Y, sin embargo, nunca dudó de la grandeza de su misión. Hizo lo que Dios le pidió, por eso el Señor añadió tanto.
  
Su vida fue plena. No se cambiaría por nadie. Estaba con Dios de la mañana a la noche y de la noche a la mañana. No se acostumbró nunca a tenerlo tan cerca. No se aburría con lo que hacía, aunque fuera siempre lo mismo. Estaba contento.

No echaba de menos nada, ni se le pasó por la cabeza otro tipo de vida. San José se repetiría muchas veces por dentro: ¡qué suerte tengo! Él, que es un pobre artesano, entrega su ser entero a dos amores: Jesús y María. Pone su vida al servicio de Jesús y de María. Les da su trabajo, el amor de su corazón y la ternura de sus cuidados. Les presta la fortaleza de sus brazos, todo lo que es y puede.

Señor, que podamos servirte (...) con un corazón puro como San José, que se entregó para servir a tu Hijo (cfr. Oración sobre las ofrendas). ¡Qué vida más plena la del Patriarca! ¡Cómo quiere a María! (cfr. Mt 1,16.18-21. 24ª: Evangelio de la Misa). Y ¡cómo obedece a Dios! ¡Hasta en sueños, o en mitad de la noche para irse a Egipto!
  
Llamaría la atención que San José estuviera triste casi siempre, quejoso enfadado o descontento con lo que le había tocado. ¡Qué raro sería que un cristiano se quejara de las exigencias de Dios! ¡O que las cosas del Señor o de sus servidores le molestasen! Tampoco tendría sentido que, teniendo a Jesús y a María, su felicidad dependiera de otras personas, de una buena comida, de un viaje, de los éxitos profesionales o apostólicos, del caso que le hagan, de la ropa que tiene o de si ha hecho o no deporte. Sería extraño que Dios no le añadiese nada y que, su felicidad dependiera de las circunstancias.

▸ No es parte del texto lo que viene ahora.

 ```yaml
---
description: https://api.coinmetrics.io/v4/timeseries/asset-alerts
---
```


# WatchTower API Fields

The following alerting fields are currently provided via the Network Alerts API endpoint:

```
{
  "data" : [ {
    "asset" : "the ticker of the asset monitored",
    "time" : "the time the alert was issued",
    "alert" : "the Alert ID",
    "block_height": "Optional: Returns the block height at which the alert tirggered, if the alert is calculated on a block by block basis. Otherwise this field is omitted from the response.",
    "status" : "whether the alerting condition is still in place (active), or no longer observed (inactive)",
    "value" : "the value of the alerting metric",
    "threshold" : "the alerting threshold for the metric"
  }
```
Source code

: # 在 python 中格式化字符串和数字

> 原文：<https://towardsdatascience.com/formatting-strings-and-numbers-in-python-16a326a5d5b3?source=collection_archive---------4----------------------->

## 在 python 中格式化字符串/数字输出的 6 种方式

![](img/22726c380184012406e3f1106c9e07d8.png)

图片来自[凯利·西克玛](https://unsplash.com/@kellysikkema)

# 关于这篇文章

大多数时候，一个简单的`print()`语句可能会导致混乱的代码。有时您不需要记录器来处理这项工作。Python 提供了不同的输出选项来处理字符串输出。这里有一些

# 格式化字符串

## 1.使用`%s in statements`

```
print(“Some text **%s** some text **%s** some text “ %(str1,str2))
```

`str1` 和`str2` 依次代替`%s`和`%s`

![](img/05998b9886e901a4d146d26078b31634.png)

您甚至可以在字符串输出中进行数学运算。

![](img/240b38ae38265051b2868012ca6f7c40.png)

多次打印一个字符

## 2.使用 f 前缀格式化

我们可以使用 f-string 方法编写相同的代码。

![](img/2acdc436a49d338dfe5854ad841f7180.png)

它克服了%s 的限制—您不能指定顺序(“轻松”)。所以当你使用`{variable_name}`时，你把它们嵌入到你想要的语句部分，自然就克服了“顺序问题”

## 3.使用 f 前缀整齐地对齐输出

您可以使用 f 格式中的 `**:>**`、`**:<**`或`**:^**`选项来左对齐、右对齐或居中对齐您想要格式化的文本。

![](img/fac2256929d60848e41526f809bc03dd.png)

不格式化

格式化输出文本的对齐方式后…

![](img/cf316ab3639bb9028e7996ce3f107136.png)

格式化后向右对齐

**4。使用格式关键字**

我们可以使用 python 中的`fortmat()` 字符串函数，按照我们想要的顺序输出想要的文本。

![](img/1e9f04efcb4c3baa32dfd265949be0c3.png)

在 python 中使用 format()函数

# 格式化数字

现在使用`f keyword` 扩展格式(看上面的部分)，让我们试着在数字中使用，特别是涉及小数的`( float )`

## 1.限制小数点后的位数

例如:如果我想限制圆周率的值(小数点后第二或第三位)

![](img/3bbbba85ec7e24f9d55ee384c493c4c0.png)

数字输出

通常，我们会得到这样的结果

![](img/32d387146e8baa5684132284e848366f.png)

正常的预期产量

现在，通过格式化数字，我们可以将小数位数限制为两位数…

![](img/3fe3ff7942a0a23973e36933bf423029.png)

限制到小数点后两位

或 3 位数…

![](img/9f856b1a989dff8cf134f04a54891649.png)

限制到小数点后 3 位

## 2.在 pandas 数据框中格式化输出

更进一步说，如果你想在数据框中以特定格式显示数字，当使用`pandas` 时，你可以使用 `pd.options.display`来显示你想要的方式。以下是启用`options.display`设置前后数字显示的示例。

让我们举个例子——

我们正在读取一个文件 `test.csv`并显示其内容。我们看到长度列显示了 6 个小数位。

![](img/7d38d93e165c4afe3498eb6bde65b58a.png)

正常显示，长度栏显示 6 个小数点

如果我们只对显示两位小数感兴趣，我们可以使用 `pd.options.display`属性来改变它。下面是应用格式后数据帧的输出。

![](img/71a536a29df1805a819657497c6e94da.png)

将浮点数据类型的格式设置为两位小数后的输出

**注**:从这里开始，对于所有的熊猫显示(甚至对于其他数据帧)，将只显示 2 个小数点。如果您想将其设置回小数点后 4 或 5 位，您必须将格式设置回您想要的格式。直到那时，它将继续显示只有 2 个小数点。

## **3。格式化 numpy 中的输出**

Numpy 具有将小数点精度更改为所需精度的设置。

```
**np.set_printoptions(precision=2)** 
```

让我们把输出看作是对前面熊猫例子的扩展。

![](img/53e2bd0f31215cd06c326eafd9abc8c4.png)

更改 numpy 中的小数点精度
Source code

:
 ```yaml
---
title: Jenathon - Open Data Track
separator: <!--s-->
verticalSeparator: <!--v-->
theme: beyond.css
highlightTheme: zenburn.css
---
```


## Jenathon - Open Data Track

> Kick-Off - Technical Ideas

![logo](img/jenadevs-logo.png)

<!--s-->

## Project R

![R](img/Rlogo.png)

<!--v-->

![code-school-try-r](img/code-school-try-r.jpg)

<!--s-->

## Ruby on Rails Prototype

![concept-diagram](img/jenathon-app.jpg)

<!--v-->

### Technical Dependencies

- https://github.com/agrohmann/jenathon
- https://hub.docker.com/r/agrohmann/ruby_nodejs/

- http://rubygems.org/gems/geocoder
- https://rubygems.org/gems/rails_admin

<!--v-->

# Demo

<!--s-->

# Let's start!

Debemos pedirle ayuda al santo Patriarca para vivir pendientes solo de Dios, santificando el trabajo y a los demás. Así es como se vive sereno. La santidad exige una lucha personal que no hace ruido y que cuesta sacrificio. A san José le costó hacer las cosas bien. Haría muchos sacrificios pequeños. Todos los días servía con ganas o sin ellas, con sueño o más descansado. Les dedicaría tiempo también a los del pueblo, tendría que soportar algún comentario de un cliente demasiado quisquilloso… Su día estaba lleno de pequeñas contrariedades que él aceptaba.

Hemos de pedirle ayuda para vivir así, como hacían los santos. Teresa de Jesús escribió sobre el Santo Patriarca: «No me acuerdo, hasta  ahora, haberle suplicado cosa que la haya dejado de hacer» (Libro de la vida, cap. VI).

Y la piedad de los cristianos se dirigen así: ¡José, a quien le fue concedido no sólo ver y oír al Dios, a quien muchos reyes quisieron ver y no vieron, oír y no oyeron, sino  también abrazarlo, vestirlo y custodiarlo! Ruega por nosotros, bienaventurado José".

Acudamos a José, dice san Josemaría; y, por él, a María; y, con los dos, a Jesús. Cogeos —¡bien cogidos!— de la mano de José y de María, y entonces veréis a Jesús.